Exactly, we are using HMMER3 to annotate with Pfam in one of our tools, and portability is more of an issue than performance, given we analyse small sequences and that some of our end-users are using the new Macbook as well.

— You are receiving this because you commented. Reply to this email directly, view it on GitHub https://github.com/EddyRivasLab/easel/pull/57#issuecomment-800264628, or unsubscribe https://github.com/notifications/unsubscribe-auth/ABDJBZBF2NQD6J22GW6OUPTTD5NJZANCNFSM4ZFK732A .

npcarter commented 3 years ago

Hello,

Would you be willing to create a second pull request for your ARM code? Because you started with h3-develop, there were a bunch of unrelated changes that had been added to h3-develop since I created h3-arm that made it harder to see what was your code and what was ours. I've updated h3-arm off of h3-develop, so if you create a new pull request, it should just be your stuff, which will be much easier to review.

Thanks,

-Nick

On Tue, Mar 16, 2021 at 9:37 AM Martin Larralde @.***> wrote:

Done !

However, enough people have had trouble getting HMMER to work under Rosetta that it'd be very useful to have a native ARM version.

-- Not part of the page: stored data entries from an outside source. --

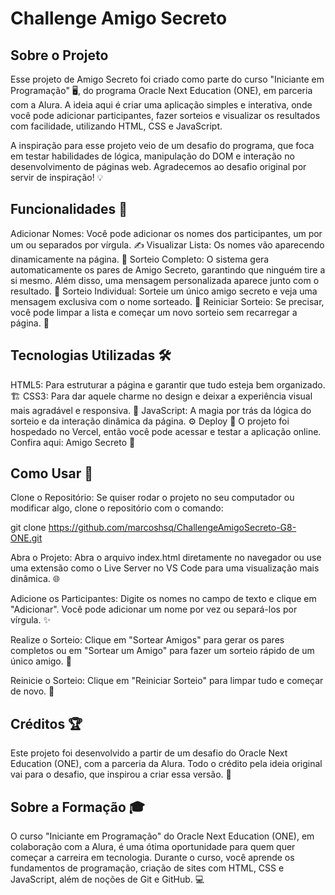 # Challenge Amigo Secreto

## Sobre o Projeto
Esse projeto de Amigo Secreto foi criado como parte do curso "Iniciante em Programação" 🖥️, do programa Oracle Next Education (ONE), em parceria com a Alura. A ideia aqui é criar uma aplicação simples e interativa, onde você pode adicionar participantes, fazer sorteios e visualizar os resultados com facilidade, utilizando HTML, CSS e JavaScript.

A inspiração para esse projeto veio de um desafio do programa, que foca em testar habilidades de lógica, manipulação do DOM e interação no desenvolvimento de páginas web. Agradecemos ao desafio original por servir de inspiração! 💡

## Funcionalidades 🔧
Adicionar Nomes: Você pode adicionar os nomes dos participantes, um por um ou separados por vírgula. ✍️
Visualizar Lista: Os nomes vão aparecendo dinamicamente na página. 👀
Sorteio Completo: O sistema gera automaticamente os pares de Amigo Secreto, garantindo que ninguém tire a si mesmo. Além disso, uma mensagem personalizada aparece junto com o resultado. 🎉
Sorteio Individual: Sorteie um único amigo secreto e veja uma mensagem exclusiva com o nome sorteado. 🤔
Reiniciar Sorteio: Se precisar, você pode limpar a lista e começar um novo sorteio sem recarregar a página. 🔄

## Tecnologias Utilizadas 🛠️
HTML5: Para estruturar a página e garantir que tudo esteja bem organizado. 🏗️
CSS3: Para dar aquele charme no design e deixar a experiência visual mais agradável e responsiva. 🎨
JavaScript: A magia por trás da lógica do sorteio e da interação dinâmica da página. ⚙️
Deploy 🚀
O projeto foi hospedado no Vercel, então você pode acessar e testar a aplicação online. Confira aqui: Amigo Secreto 🎁

## Como Usar 🚀
Clone o Repositório:
Se quiser rodar o projeto no seu computador ou modificar algo, clone o repositório com o comando:

git clone https://github.com/marcoshsq/ChallengeAmigoSecreto-G8-ONE.git

Abra o Projeto:
Abra o arquivo index.html diretamente no navegador ou use uma extensão como o Live Server no VS Code para uma visualização mais dinâmica. 🌐

Adicione os Participantes:
Digite os nomes no campo de texto e clique em "Adicionar". Você pode adicionar um nome por vez ou separá-los por vírgula. ✨

Realize o Sorteio:
Clique em "Sortear Amigos" para gerar os pares completos ou em "Sortear um Amigo" para fazer um sorteio rápido de um único amigo. 🎲

Reinicie o Sorteio:
Clique em "Reiniciar Sorteio" para limpar tudo e começar de novo. 🔁

## Créditos 🏆
Este projeto foi desenvolvido a partir de um desafio do Oracle Next Education (ONE), com a parceria da Alura. Todo o crédito pela ideia original vai para o desafio, que inspirou a criar essa versão. 🙌

## Sobre a Formação 🎓
O curso "Iniciante em Programação" do Oracle Next Education (ONE), em colaboração com a Alura, é uma ótima oportunidade para quem quer começar a carreira em tecnologia. Durante o curso, você aprende os fundamentos de programação, criação de sites com HTML, CSS e JavaScript, além de noções de Git e GitHub. 💻
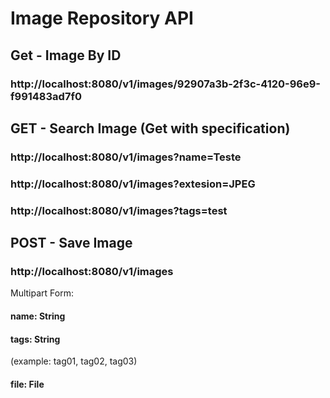 # Image Repository API

## Get - Image By ID

### http://localhost:8080/v1/images/92907a3b-2f3c-4120-96e9-f991483ad7f0

## GET - Search Image (Get with specification)

### http://localhost:8080/v1/images?name=Teste
### http://localhost:8080/v1/images?extesion=JPEG
### http://localhost:8080/v1/images?tags=test

## POST - Save Image

### http://localhost:8080/v1/images
Multipart Form:
  #### name: String
  #### tags: String
  (example: tag01, tag02, tag03)
  #### file: File
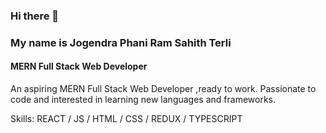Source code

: ### Hi there 👋
### My name is Jogendra Phani Ram Sahith Terli
#### MERN Full Stack Web Developer
An aspiring MERN Full Stack Web Developer ,ready to work. Passionate to code and interested in learning new languages and frameworks.

Skills: REACT / JS / HTML / CSS / REDUX / TYPESCRIPT





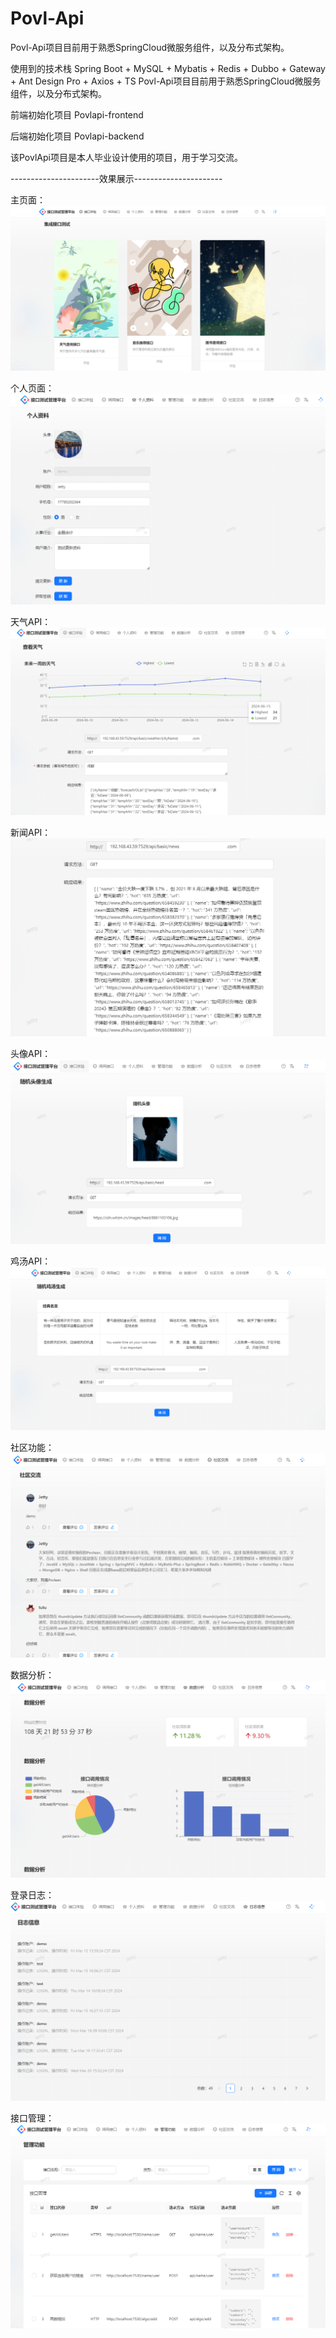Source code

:# Povl-Api
Povl-Api项目目前用于熟悉SpringCloud微服务组件，以及分布式架构。

使用到的技术栈 Spring Boot + MySQL + Mybatis + Redis + Dubbo + Gateway + Ant Design Pro + Axios + TS
Povl-Api项目目前用于熟悉SpringCloud微服务组件，以及分布式架构。

前端初始化项目 Povlapi-frontend

后端初始化项目 Povlapi-backend

该PovlApi项目是本人毕业设计使用的项目，用于学习交流。

----------------------效果展示----------------------

主页面：
![](./images/index.png)

个人页面：
![](./images/user.png)

天气API：
![](./images/weatherApi.png)

新闻API：
![](./images/newsApi.png)

头像API：
![](./images/avatarApi.png)

鸡汤API：
![](./images/wordsApi.png)

社区功能：
![](./images/community.png)

数据分析：
![](./images/ana.png)

登录日志：
![](./images/logs.png)

接口管理：
![](./images/management.png)
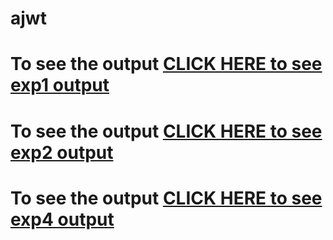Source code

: # ajwt

# To see the output [CLICK HERE to see exp1 output](https://DivyasriTumma.github.io/ajwt/exp1.html)

# To see the output [CLICK HERE to see exp2 output](https://DivyasriTumma.github.io/ajwt/exp2.html)

# To see the output [CLICK HERE to see exp4 output](https://DivyasriTumma.github.io/ajwt/exp4.html)

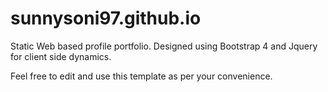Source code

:# sunnysoni97.github.io

Static Web based profile portfolio. Designed using Bootstrap 4 and Jquery for client side dynamics.

Feel free to edit and use this template as per your convenience.
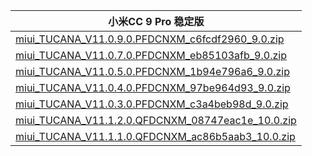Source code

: | 小米CC 9 Pro  稳定版    |
| ---- |
| [miui_TUCANA_V11.0.9.0.PFDCNXM_c6fcdf2960_9.0.zip](https://hugeota.d.miui.com/V11.0.9.0.PFDCNXM/miui_TUCANA_V11.0.9.0.PFDCNXM_c6fcdf2960_9.0.zip)    |
| [miui_TUCANA_V11.0.7.0.PFDCNXM_eb85103afb_9.0.zip](https://hugeota.d.miui.com/V11.0.7.0.PFDCNXM/miui_TUCANA_V11.0.7.0.PFDCNXM_eb85103afb_9.0.zip)    |
| [miui_TUCANA_V11.0.5.0.PFDCNXM_1b94e796a6_9.0.zip](https://hugeota.d.miui.com/V11.0.5.0.PFDCNXM/miui_TUCANA_V11.0.5.0.PFDCNXM_1b94e796a6_9.0.zip)    |
| [miui_TUCANA_V11.0.4.0.PFDCNXM_97be964d93_9.0.zip](https://hugeota.d.miui.com/V11.0.4.0.PFDCNXM/miui_TUCANA_V11.0.4.0.PFDCNXM_97be964d93_9.0.zip)    |
| [miui_TUCANA_V11.0.3.0.PFDCNXM_c3a4beb98d_9.0.zip](https://hugeota.d.miui.com/V11.0.3.0.PFDCNXM/miui_TUCANA_V11.0.3.0.PFDCNXM_c3a4beb98d_9.0.zip)    |
| [miui_TUCANA_V11.1.2.0.QFDCNXM_08747eac1e_10.0.zip](https://hugeota.d.miui.com/V11.1.2.0.QFDCNXM/miui_TUCANA_V11.1.2.0.QFDCNXM_08747eac1e_10.0.zip)    |
| [miui_TUCANA_V11.1.1.0.QFDCNXM_ac86b5aab3_10.0.zip](https://hugeota.d.miui.com/V11.1.1.0.QFDCNXM/miui_TUCANA_V11.1.1.0.QFDCNXM_ac86b5aab3_10.0.zip)    |

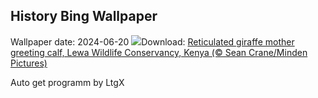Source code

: ## History Bing Wallpaper
Wallpaper date: 2024-06-20
![](https://www.bing.com/th?id=OHR.LewaGiraffe_EN-CA8570636554_UHD.jpg&w=1000)Download: [Reticulated giraffe mother greeting calf, Lewa Wildlife Conservancy, Kenya (© Sean Crane/Minden Pictures)](https://www.bing.com/th?id=OHR.LewaGiraffe_EN-CA8570636554_UHD.jpg)

Auto get programm by LtgX
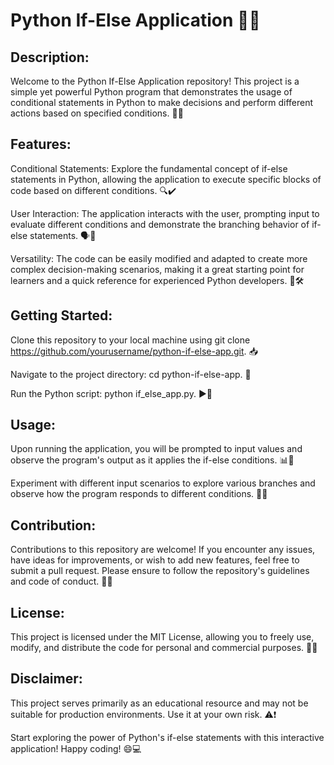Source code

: # Python If-Else Application 🐍🔀

## Description:

Welcome to the Python If-Else Application repository! This project is a simple yet powerful Python program that demonstrates the usage of conditional statements in Python to make decisions and perform different actions based on specified conditions. 🚀💡

## Features:

Conditional Statements: Explore the fundamental concept of if-else statements in Python, allowing the application to execute specific blocks of code based on different conditions. 🔍✔️

User Interaction: The application interacts with the user, prompting input to evaluate different conditions and demonstrate the branching behavior of if-else statements. 🗣️📝

Versatility: The code can be easily modified and adapted to create more complex decision-making scenarios, making it a great starting point for learners and a quick reference for experienced Python developers. 🔄🛠️

## Getting Started:

Clone this repository to your local machine using git clone https://github.com/yourusername/python-if-else-app.git. 📥

Navigate to the project directory: cd python-if-else-app. 📂

Run the Python script: python if_else_app.py. ▶️🐍

## Usage:

Upon running the application, you will be prompted to input values and observe the program's output as it applies the if-else conditions. 📊👀

Experiment with different input scenarios to explore various branches and observe how the program responds to different conditions. 🧪🔬

## Contribution:

Contributions to this repository are welcome! If you encounter any issues, have ideas for improvements, or wish to add new features, feel free to submit a pull request. Please ensure to follow the repository's guidelines and code of conduct. 🙌🤝

## License:

This project is licensed under the MIT License, allowing you to freely use, modify, and distribute the code for personal and commercial purposes. 📜✨

## Disclaimer:

This project serves primarily as an educational resource and may not be suitable for production environments. Use it at your own risk. ⚠️❗

Start exploring the power of Python's if-else statements with this interactive application! Happy coding! 😄💻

Exactly, we are using HMMER3 to annotate with Pfam in one of our tools, and portability is more of an issue than performance, given we analyse small sequences and that some of our end-users are using the new Macbook as well.

— You are receiving this because you commented. Reply to this email directly, view it on GitHub https://github.com/EddyRivasLab/easel/pull/57#issuecomment-800264628, or unsubscribe https://github.com/notifications/unsubscribe-auth/ABDJBZBF2NQD6J22GW6OUPTTD5NJZANCNFSM4ZFK732A .

althonos commented 3 years ago

Hi @npcarter : I rebased to h3-arm, you can check the new pull request hmmer#233.